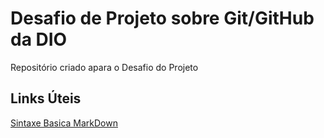 # Desafio de Projeto sobre Git/GitHub da DIO
Repositório criado apara o Desafio do Projeto

## Links Úteis
[Sintaxe Basica MarkDown](https://www.markdownguide.org/basic/syntax/)

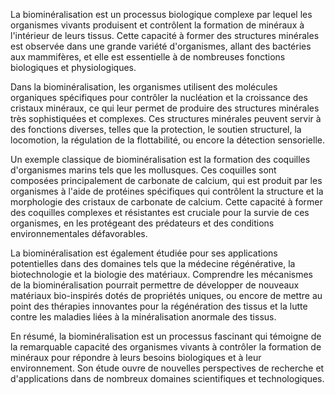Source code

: La biominéralisation est un processus biologique complexe par lequel les organismes vivants produisent et contrôlent la formation de minéraux à l'intérieur de leurs tissus. Cette capacité à former des structures minérales est observée dans une grande variété d'organismes, allant des bactéries aux mammifères, et elle est essentielle à de nombreuses fonctions biologiques et physiologiques.

Dans la biominéralisation, les organismes utilisent des molécules organiques spécifiques pour contrôler la nucléation et la croissance des cristaux minéraux, ce qui leur permet de produire des structures minérales très sophistiquées et complexes. Ces structures minérales peuvent servir à des fonctions diverses, telles que la protection, le soutien structurel, la locomotion, la régulation de la flottabilité, ou encore la détection sensorielle.

Un exemple classique de biominéralisation est la formation des coquilles d'organismes marins tels que les mollusques. Ces coquilles sont composées principalement de carbonate de calcium, qui est produit par les organismes à l'aide de protéines spécifiques qui contrôlent la structure et la morphologie des cristaux de carbonate de calcium. Cette capacité à former des coquilles complexes et résistantes est cruciale pour la survie de ces organismes, en les protégeant des prédateurs et des conditions environnementales défavorables.

La biominéralisation est également étudiée pour ses applications potentielles dans des domaines tels que la médecine régénérative, la biotechnologie et la biologie des matériaux. Comprendre les mécanismes de la biominéralisation pourrait permettre de développer de nouveaux matériaux bio-inspirés dotés de propriétés uniques, ou encore de mettre au point des thérapies innovantes pour la régénération des tissus et la lutte contre les maladies liées à la minéralisation anormale des tissus.

En résumé, la biominéralisation est un processus fascinant qui témoigne de la remarquable capacité des organismes vivants à contrôler la formation de minéraux pour répondre à leurs besoins biologiques et à leur environnement. Son étude ouvre de nouvelles perspectives de recherche et d'applications dans de nombreux domaines scientifiques et technologiques.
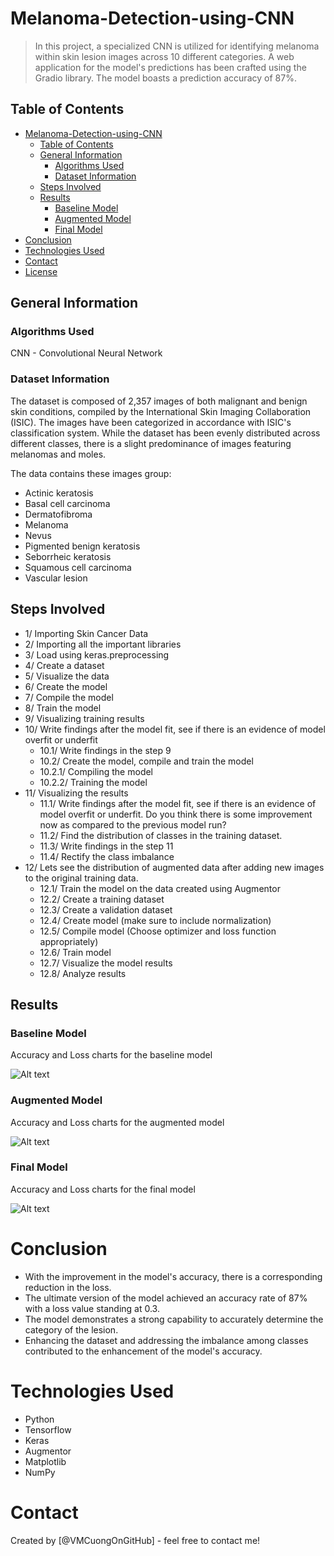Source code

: # Melanoma-Detection-using-CNN
> In this project, a specialized CNN is utilized for identifying melanoma within skin lesion images across 10 different categories. A web application for the model's predictions has been crafted using the Gradio library. The model boasts a prediction accuracy of 87%.

## Table of Contents

- [Melanoma-Detection-using-CNN](#melanoma-detection-using-cnn)
  - [Table of Contents](#table-of-contents)
  - [General Information](#general-information)
    - [Algorithms Used](#algorithms-used)
    - [Dataset Information](#dataset-information)
  - [Steps Involved](#steps-involved)
  - [Results](#results)
    - [Baseline Model](#baseline-model)
    - [Augmented Model](#augmented-model)
    - [Final Model](#final-model)
- [Conclusion](#conclusion)
- [Technologies Used](#technologies-used)
- [Contact](#contact)
- [License](#license)

## General Information

### Algorithms Used

CNN - Convolutional Neural Network

### Dataset Information

The dataset is composed of 2,357 images of both malignant and benign skin conditions, compiled by the International Skin Imaging Collaboration (ISIC). The images have been categorized in accordance with ISIC's classification system. While the dataset has been evenly distributed across different classes, there is a slight predominance of images featuring melanomas and moles.

The data contains these images group:

- Actinic keratosis
- Basal cell carcinoma
- Dermatofibroma
- Melanoma
- Nevus
- Pigmented benign keratosis
- Seborrheic keratosis
- Squamous cell carcinoma
- Vascular lesion

## Steps Involved

- 1/ Importing Skin Cancer Data
- 2/ Importing all the important libraries
- 3/ Load using keras.preprocessing
- 4/ Create a dataset
- 5/ Visualize the data
- 6/ Create the model
- 7/ Compile the model
- 8/ Train the model
- 9/ Visualizing training results
- 10/ Write findings after the model fit, see if there is an evidence of model overfit or underfit
  - 10.1/ Write findings in the step 9
  - 10.2/ Create the model, compile and train the model
  - 10.2.1/ Compiling the model
  - 10.2.2/ Training the model
- 11/ Visualizing the results
  - 11.1/ Write findings after the model fit, see if there is an evidence of model overfit or underfit. Do you think there is some improvement now as compared to the previous model run?
  - 11.2/ Find the distribution of classes in the training dataset.
  - 11.3/ Write findings in the step 11
  - 11.4/ Rectify the class imbalance
- 12/ Lets see the distribution of augmented data after adding new images to the original training data.
  - 12.1/ Train the model on the data created using Augmentor
  - 12.2/ Create a training dataset
  - 12.3/ Create a validation dataset
  - 12.4/ Create model (make sure to include normalization)
  - 12.5/ Compile model (Choose optimizer and loss function appropriately)
  - 12.6/ Train model
  - 12.7/ Visualize the model results
  - 12.8/ Analyze results

## Results

### Baseline Model

Accuracy and Loss charts for the baseline model

![Alt text](1.png)

### Augmented Model

Accuracy and Loss charts for the augmented model

![Alt text](2.png)

### Final Model

Accuracy and Loss charts for the final model

![Alt text](3.png)

# Conclusion

- With the improvement in the model's accuracy, there is a corresponding reduction in the loss.
- The ultimate version of the model achieved an accuracy rate of 87% with a loss value standing at 0.3.
- The model demonstrates a strong capability to accurately determine the category of the lesion.
- Enhancing the dataset and addressing the imbalance among classes contributed to the enhancement of the model's accuracy.

# Technologies Used

- Python
- Tensorflow
- Keras
- Augmentor
- Matplotlib
- NumPy

# Contact

Created by [@VMCuongOnGitHub] - feel free to contact me!
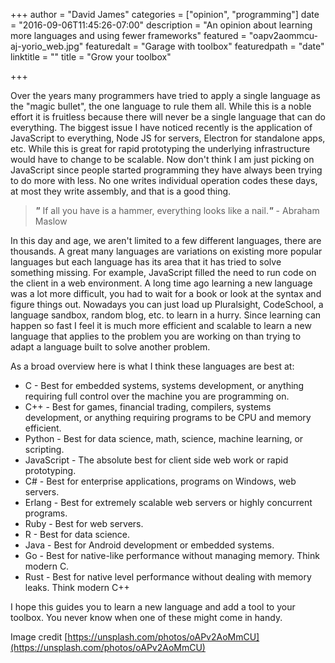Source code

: +++
author = "David James"
categories = ["opinion", "programming"]
date = "2016-09-06T11:45:26-07:00"
description = "An opinion about learning more languages and using fewer frameworks"
featured = "oapv2aommcu-aj-yorio_web.jpg"
featuredalt = "Garage with toolbox"
featuredpath = "date"
linktitle = ""
title = "Grow your toolbox"

+++

Over the years many programmers have tried to apply a single language as the "magic bullet", the one language to rule them all.  While this is a noble effort it is fruitless because there will never be a single language that can do everything.  The biggest issue I have noticed recently is the application of JavaScript to everything, Node JS for servers, Electron for standalone apps, etc.  While this is great for rapid prototyping the underlying infrastructure would have to change to be scalable.  Now don't think I am just picking on JavaScript since people started programming they have always been trying to do more with less.  No one writes individual operation codes these days, at most they write assembly, and that is a good thing.

> ***"*** If all you have is a hammer, everything looks like a nail.***"*** - Abraham Maslow

In this day and age, we aren't limited to a few different languages, there are thousands.  A great many languages are variations on existing more popular languages but each language has its area that it has tried to solve something missing.  For example, JavaScript filled the need to run code on the client in a web environment.  A long time ago learning a new language was a lot more difficult, you had to wait for a book or look at the syntax and figure things out.  Nowadays you can just load up Pluralsight, CodeSchool, a language sandbox, random blog, etc. to learn in a hurry.  Since learning can happen so fast I feel it is much more efficient and scalable to learn a new language that applies to the problem you are working on than trying to adapt a language built to solve another problem.

As a broad overview here is what I think these languages are best at:

  - C - Best for embedded systems, systems development, or anything requiring full control over the machine you are programming on.
  - C++ - Best for games, financial trading, compilers, systems development, or anything requiring programs to be CPU and memory efficient.
  - Python - Best for data science, math, science, machine learning, or scripting.
  - JavaScript - The absolute best for client side web work or rapid prototyping.
  - C# - Best for enterprise applications, programs on Windows, web servers.
  - Erlang - Best for extremely scalable web servers or highly concurrent programs.
  - Ruby - Best for web servers.
  - R - Best for data science.
  - Java - Best for Android development or embedded systems.
  - Go - Best for native-like performance without managing memory. Think modern C.
  - Rust - Best for native level performance without dealing with memory leaks.  Think modern C++

I hope this guides you to learn a new language and add a tool to your toolbox.  You never know when one of these might come in handy.

Image credit [https://unsplash.com/photos/oAPv2AoMmCU](https://unsplash.com/photos/oAPv2AoMmCU)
----
◆ Task statement ◆
Return each line of the preceding material in which "programs" can be found.

◆ Solution below ◆
  - C++ - Best for games, financial trading, compilers, systems development, or anything requiring programs to be CPU and memory efficient.
  - C# - Best for enterprise applications, programs on Windows, web servers.
  - Erlang - Best for extremely scalable web servers or highly concurrent programs.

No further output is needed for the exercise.